[[ Provided records, beginning ]]

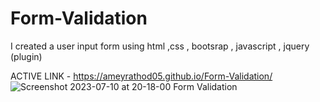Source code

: # Form-Validation
I created a user input form using html ,css , bootsrap , javascript , jquery (plugin)

ACTIVE LINK - 
https://ameyrathod05.github.io/Form-Validation/
![Screenshot 2023-07-10 at 20-18-00 Form Validation](https://github.com/AmeyRathod05/Form-Validation/assets/127238907/33ede4c6-dc34-4d66-8969-e3e64f97eb31)
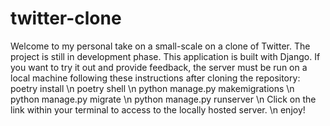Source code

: # twitter-clone
Welcome to my personal take on a small-scale on a clone of Twitter. The project is still in development phase.
This application is built with Django. If you want to try it out and provide feedback, the server must be run on a local machine following these instructions after cloning the repository:
poetry install \n
poetry shell \n
python manage.py makemigrations \n
python manage.py migrate \n
python manage.py runserver \n
Click on the link within your terminal to access to the locally hosted server. \n
enjoy!
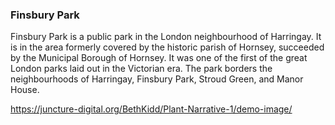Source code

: <peram ve-config
title="Finsbury Park"
author="Beth Kidd"
banner="https://upload.wikimedia.org/wikipedia/commons/1/1e/Finsbury_Park_-_geograph.org.uk_-_681145.jpg"
layout="vertical">

### Finsbury Park

Finsbury Park is a public park in the London neighbourhood of Harringay. It is in the area formerly covered by the historic parish of Hornsey, succeeded by the Municipal Borough of Hornsey. It was one of the first of the great London parks laid out in the Victorian era. The park borders the neighbourhoods of Harringay, Finsbury Park, Stroud Green, and Manor House.
<param ve-image 
url="https://upload.wikimedia.org/wikipedia/commons/a/ad/Bernini%27s_Apollo_and_Daphne_statue.jpg"
label="Apollo and Daphne" 
description="sculpture by Gian Lorenzo Bernini"
license="CC BY-SA 4.0">

https://juncture-digital.org/BethKidd/Plant-Narrative-1/demo-image/

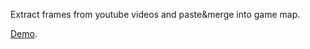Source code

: Extract frames from youtube videos and paste&merge into game map.

[Demo](https://jumpjack.github.io/ArtificialCoding/ChatGPT/c64-game-mapper/c64-game-mapper.html).
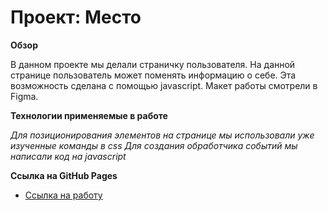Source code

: # Проект: Место

**Обзор**

В данном проекте мы делали страничку пользователя. На данной странице пользователь может поменять информацию о себе.
Эта возможность сделана с помощью javascript. Макет работы смотрели в Figma.

**Технологии применяемые в работе**

*Для позиционирования элементов на странице мы использовали уже изученные команды в css*
*Для создания обработчика событий мы написали код на javascript*

**Ссылка на GitHub Pages**


* [Ссылка на работу](https://andreymirenkov.github.io/mesto/index.html)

[[ Provided records, end ]]

Directions for this task: Some lines above hold the word "javascript". Copy all of them.

Output of the exercise:
I created a user input form using html ,css , bootsrap , javascript , jquery (plugin)
Эта возможность сделана с помощью javascript. Макет работы смотрели в Figma.
*Для создания обработчика событий мы написали код на javascript*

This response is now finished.